*** RECORDS SHOWN ***

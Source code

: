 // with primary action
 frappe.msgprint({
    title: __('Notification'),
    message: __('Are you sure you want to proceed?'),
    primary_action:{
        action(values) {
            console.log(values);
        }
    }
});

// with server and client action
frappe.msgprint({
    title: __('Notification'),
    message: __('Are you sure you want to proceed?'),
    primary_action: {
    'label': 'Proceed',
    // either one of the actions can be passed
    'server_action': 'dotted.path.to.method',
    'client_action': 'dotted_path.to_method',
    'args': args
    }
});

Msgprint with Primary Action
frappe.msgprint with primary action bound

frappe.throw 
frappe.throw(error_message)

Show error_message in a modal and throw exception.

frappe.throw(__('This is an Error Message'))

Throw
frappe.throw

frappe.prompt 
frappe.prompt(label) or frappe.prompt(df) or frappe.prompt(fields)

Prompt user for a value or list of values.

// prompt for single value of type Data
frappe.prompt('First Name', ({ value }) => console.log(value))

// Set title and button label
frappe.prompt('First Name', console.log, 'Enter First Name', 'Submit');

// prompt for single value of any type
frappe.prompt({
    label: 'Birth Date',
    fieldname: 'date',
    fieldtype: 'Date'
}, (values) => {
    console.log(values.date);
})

*** End of RECORDS SHOWN ***
*** RECORDS SHOWN ***

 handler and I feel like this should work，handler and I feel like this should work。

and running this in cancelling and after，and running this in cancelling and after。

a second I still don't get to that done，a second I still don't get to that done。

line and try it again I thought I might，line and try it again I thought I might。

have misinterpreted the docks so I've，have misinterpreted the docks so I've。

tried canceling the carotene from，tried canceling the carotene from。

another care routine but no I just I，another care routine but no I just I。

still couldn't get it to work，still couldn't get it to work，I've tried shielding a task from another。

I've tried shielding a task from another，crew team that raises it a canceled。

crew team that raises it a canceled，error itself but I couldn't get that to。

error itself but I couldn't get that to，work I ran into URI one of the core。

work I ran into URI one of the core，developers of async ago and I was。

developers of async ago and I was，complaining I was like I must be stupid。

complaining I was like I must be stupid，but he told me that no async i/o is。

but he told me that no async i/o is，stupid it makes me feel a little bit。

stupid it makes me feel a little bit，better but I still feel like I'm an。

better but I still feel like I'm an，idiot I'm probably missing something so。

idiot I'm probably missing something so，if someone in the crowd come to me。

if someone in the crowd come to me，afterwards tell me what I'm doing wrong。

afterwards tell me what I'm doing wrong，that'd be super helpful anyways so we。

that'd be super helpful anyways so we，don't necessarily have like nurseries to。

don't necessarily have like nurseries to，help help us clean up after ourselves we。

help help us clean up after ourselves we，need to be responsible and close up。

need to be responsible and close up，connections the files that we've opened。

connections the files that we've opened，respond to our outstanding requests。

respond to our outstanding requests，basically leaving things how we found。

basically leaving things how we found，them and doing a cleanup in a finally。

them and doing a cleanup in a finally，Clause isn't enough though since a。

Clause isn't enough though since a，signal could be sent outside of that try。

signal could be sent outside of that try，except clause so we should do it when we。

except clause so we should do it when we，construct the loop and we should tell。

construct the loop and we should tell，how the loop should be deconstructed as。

*** End of RECORDS SHOWN ***
*** RECORDS SHOWN ***

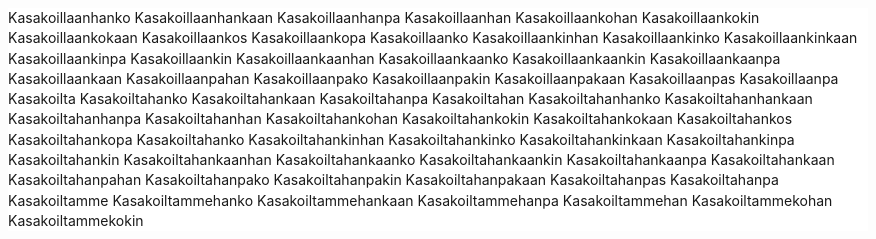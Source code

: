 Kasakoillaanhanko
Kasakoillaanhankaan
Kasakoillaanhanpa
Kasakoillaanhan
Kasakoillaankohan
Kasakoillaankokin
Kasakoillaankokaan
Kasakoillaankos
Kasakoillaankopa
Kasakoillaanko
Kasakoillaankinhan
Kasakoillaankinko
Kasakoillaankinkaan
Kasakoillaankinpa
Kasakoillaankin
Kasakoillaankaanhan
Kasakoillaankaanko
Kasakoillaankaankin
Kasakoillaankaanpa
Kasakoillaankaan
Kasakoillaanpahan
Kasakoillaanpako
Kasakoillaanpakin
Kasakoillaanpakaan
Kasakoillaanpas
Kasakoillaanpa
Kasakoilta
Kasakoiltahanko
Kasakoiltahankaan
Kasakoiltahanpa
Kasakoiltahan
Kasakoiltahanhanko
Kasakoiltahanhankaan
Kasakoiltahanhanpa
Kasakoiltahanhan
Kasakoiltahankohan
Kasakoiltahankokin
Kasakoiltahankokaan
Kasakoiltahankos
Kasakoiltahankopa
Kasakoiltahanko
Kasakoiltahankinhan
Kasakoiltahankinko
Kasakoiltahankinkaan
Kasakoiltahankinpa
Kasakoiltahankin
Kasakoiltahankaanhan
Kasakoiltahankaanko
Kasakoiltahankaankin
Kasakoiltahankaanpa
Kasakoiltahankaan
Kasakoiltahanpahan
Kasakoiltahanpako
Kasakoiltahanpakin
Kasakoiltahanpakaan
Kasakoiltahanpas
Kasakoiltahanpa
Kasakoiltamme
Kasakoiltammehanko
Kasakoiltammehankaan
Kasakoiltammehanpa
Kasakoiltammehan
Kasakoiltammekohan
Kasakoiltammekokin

*** End of RECORDS SHOWN ***

▸ **WHAT IS REQUIRED**
Would you show each line of the material above that contains the string "super"?

▸ **TASK RESPONSE**
afterwards tell me what I'm doing wrong，that'd be super helpful anyways so we。
that'd be super helpful anyways so we，don't necessarily have like nurseries to。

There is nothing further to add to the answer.